Velikovsky's bestselling, and as a consequence most criticized, book is Worlds in Collision. Astronomer Harlow Shapley, along with others such as Cecilia Payne-Gaposchkin, were highly critical of Macmillan's decision to publish the work. The fundamental criticism against this book from the astronomy community was that its celestial mechanics were physically impossible, requiring planetary orbits that do not conform with the laws of conservation of energy and conservation of angular momentum.[citation needed]
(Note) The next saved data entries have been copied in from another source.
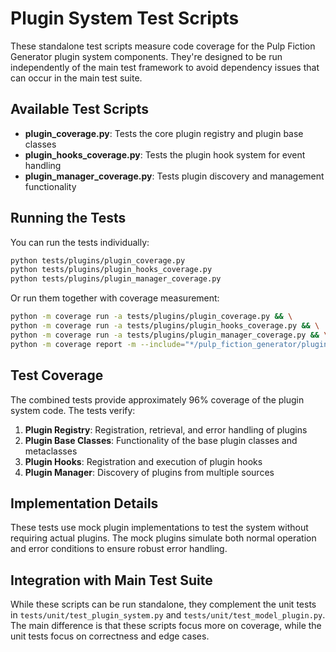 # Plugin System Test Scripts

These standalone test scripts measure code coverage for the Pulp Fiction Generator plugin system components. They're designed to be run independently of the main test framework to avoid dependency issues that can occur in the main test suite.

## Available Test Scripts

- **plugin_coverage.py**: Tests the core plugin registry and plugin base classes
- **plugin_hooks_coverage.py**: Tests the plugin hook system for event handling
- **plugin_manager_coverage.py**: Tests plugin discovery and management functionality

## Running the Tests

You can run the tests individually:

```bash
python tests/plugins/plugin_coverage.py
python tests/plugins/plugin_hooks_coverage.py
python tests/plugins/plugin_manager_coverage.py
```

Or run them together with coverage measurement:

```bash
python -m coverage run -a tests/plugins/plugin_coverage.py && \
python -m coverage run -a tests/plugins/plugin_hooks_coverage.py && \
python -m coverage run -a tests/plugins/plugin_manager_coverage.py && \
python -m coverage report -m --include="*/pulp_fiction_generator/plugins/*"
```

## Test Coverage

The combined tests provide approximately 96% coverage of the plugin system code. The tests verify:

1. **Plugin Registry**: Registration, retrieval, and error handling of plugins
2. **Plugin Base Classes**: Functionality of the base plugin classes and metaclasses
3. **Plugin Hooks**: Registration and execution of plugin hooks
4. **Plugin Manager**: Discovery of plugins from multiple sources

## Implementation Details

These tests use mock plugin implementations to test the system without requiring actual plugins. The mock plugins simulate both normal operation and error conditions to ensure robust error handling.

## Integration with Main Test Suite

While these scripts can be run standalone, they complement the unit tests in `tests/unit/test_plugin_system.py` and `tests/unit/test_model_plugin.py`. The main difference is that these scripts focus more on coverage, while the unit tests focus on correctness and edge cases.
Velikovsky relates in his book Stargazers & Gravediggers how he tried to protect himself from criticism of his celestial mechanics by removing the original appendix on the subject from Worlds in Collision, hoping that the merit of his ideas would be evaluated on the basis of his comparative mythology and use of literary sources alone. However, this strategy did not protect him: the appendix was an expanded version of the Cosmos Without Gravitation monograph, which he had already distributed to Shapley and others in the late 1940s—and they had regarded the physics within it as absurd.[citation needed]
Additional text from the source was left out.